Mais qu'est-ce que c'est que toutes ces bêtes ? Qu'est-ce qu'elles me veulent ?

LE MAÎTRE D'HÔTEL s'avance.

Elles sont empaillées, Monsieur. Ce sont les petites bêtes que Monsieur s'amusait à tuer. Monsieur ne les reconnaît donc pas ?

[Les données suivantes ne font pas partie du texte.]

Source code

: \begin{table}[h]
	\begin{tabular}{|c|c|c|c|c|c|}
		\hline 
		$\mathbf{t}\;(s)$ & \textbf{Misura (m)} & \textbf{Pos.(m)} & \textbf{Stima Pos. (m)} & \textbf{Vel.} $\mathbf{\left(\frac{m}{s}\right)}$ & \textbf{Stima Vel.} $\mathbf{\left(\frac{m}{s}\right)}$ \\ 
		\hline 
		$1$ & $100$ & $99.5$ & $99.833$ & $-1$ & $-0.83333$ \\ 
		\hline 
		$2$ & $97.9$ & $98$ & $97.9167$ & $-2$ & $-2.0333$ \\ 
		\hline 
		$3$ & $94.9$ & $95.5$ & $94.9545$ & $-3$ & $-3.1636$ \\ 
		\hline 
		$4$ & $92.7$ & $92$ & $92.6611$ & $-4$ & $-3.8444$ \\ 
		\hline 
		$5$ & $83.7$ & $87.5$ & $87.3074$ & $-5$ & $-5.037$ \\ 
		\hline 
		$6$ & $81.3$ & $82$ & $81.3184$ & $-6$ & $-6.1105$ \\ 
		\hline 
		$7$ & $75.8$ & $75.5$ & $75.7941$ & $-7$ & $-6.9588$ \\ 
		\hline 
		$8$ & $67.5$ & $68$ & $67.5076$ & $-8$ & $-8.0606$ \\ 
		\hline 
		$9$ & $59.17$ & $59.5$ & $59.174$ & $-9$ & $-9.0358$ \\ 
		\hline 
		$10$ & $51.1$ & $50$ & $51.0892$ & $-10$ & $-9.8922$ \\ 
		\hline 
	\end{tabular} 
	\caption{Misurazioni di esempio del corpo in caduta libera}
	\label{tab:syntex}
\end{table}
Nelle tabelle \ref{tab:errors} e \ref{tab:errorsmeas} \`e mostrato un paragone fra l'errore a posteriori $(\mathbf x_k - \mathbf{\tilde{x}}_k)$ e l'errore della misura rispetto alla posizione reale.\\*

GASTON crie d'une voix rauque.

Je n'ai jamais tué de bêtes !

Il s'est levé, le valet s'est précipité avec sa robe de chambre. Ils passent tous deux dans la salle de bains. Mais Gaston ressort et revient aussitôt aux bêtes.

Comment les prenait-il ?

LE MAÎTRE D'HÔTEL

Que Monsieur se rappelle les pièges d'acier qu'il choisissait longuement sur le catalogue de la Manufacture d'Armes et Cycles de Saint-Étienne... Pour certaines, Monsieur préférait se servie de la glu.

GASTON

Elles n'étaient pas encore mortes quand il les trouvait ?

LE MAÎTRE D'HÔTEL

Généralement pas, Monsieur. Monsieur les achevait avec son couteau de chasse. Monsieur était très adroit pour cela.

GASTON, après un silence.

Qu'est-ce qu'on peut faire pour des bêtes mortes ?

Il a vers elles un geste timide qui n'ose pas être une caresse, il rêve un instant.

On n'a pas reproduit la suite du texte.